**** RECORDS FOR PROCESSING ****
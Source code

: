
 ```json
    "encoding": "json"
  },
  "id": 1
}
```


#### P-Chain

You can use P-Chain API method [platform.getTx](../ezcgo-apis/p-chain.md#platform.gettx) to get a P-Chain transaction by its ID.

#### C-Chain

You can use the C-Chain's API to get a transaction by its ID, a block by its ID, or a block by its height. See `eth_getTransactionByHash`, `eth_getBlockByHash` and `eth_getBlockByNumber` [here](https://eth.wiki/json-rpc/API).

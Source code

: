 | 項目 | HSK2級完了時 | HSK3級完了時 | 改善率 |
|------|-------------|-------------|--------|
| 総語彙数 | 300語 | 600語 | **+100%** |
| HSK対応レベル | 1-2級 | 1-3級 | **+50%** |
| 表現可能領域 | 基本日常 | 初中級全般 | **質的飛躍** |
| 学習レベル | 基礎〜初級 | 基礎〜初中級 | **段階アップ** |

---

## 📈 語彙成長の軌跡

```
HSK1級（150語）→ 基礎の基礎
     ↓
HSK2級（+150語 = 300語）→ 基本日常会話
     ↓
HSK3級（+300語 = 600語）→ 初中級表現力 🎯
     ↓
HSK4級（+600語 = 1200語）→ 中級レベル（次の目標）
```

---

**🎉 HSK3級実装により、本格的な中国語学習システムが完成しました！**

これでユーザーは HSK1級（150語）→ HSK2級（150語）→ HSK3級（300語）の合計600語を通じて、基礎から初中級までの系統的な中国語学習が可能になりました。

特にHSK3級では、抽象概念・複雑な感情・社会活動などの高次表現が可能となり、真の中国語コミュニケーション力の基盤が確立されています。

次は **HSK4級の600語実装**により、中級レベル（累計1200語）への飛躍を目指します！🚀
****
Would you mind copying all of the records exactly?

WRITTEN REPLY:
Source code

:
 ```json
    "encoding": "json"
  },
  "id": 1
}
```


#### P-Chain

You can use P-Chain API method [platform.getTx](../ezcgo-apis/p-chain.md#platform.gettx) to get a P-Chain transaction by its ID.

#### C-Chain

You can use the C-Chain's API to get a transaction by its ID, a block by its ID, or a block by its height. See `eth_getTransactionByHash`, `eth_getBlockByHash` and `eth_getBlockByNumber` [here](https://eth.wiki/json-rpc/API).

Source code

: | 項目 | HSK2級完了時 | HSK3級完了時 | 改善率 |
|------|-------------|-------------|--------|
| 総語彙数 | 300語 | 600語 | **+100%** |
| HSK対応レベル | 1-2級 | 1-3級 | **+50%** |
| 表現可能領域 | 基本日常 | 初中級全般 | **質的飛躍** |
| 学習レベル | 基礎〜初級 | 基礎〜初中級 | **段階アップ** |

---

## 📈 語彙成長の軌跡

```
HSK1級（150語）→ 基礎の基礎
     ↓
HSK2級（+150語 = 300語）→ 基本日常会話
     ↓
HSK3級（+300語 = 600語）→ 初中級表現力 🎯
     ↓
HSK4級（+600語 = 1200語）→ 中級レベル（次の目標）
```

---

**🎉 HSK3級実装により、本格的な中国語学習システムが完成しました！**

これでユーザーは HSK1級（150語）→ HSK2級（150語）→ HSK3級（300語）の合計600語を通じて、基礎から初中級までの系統的な中国語学習が可能になりました。

特にHSK3級では、抽象概念・複雑な感情・社会活動などの高次表現が可能となり、真の中国語コミュニケーション力の基盤が確立されています。

次は **HSK4級の600語実装**により、中級レベル（累計1200語）への飛躍を目指します！🚀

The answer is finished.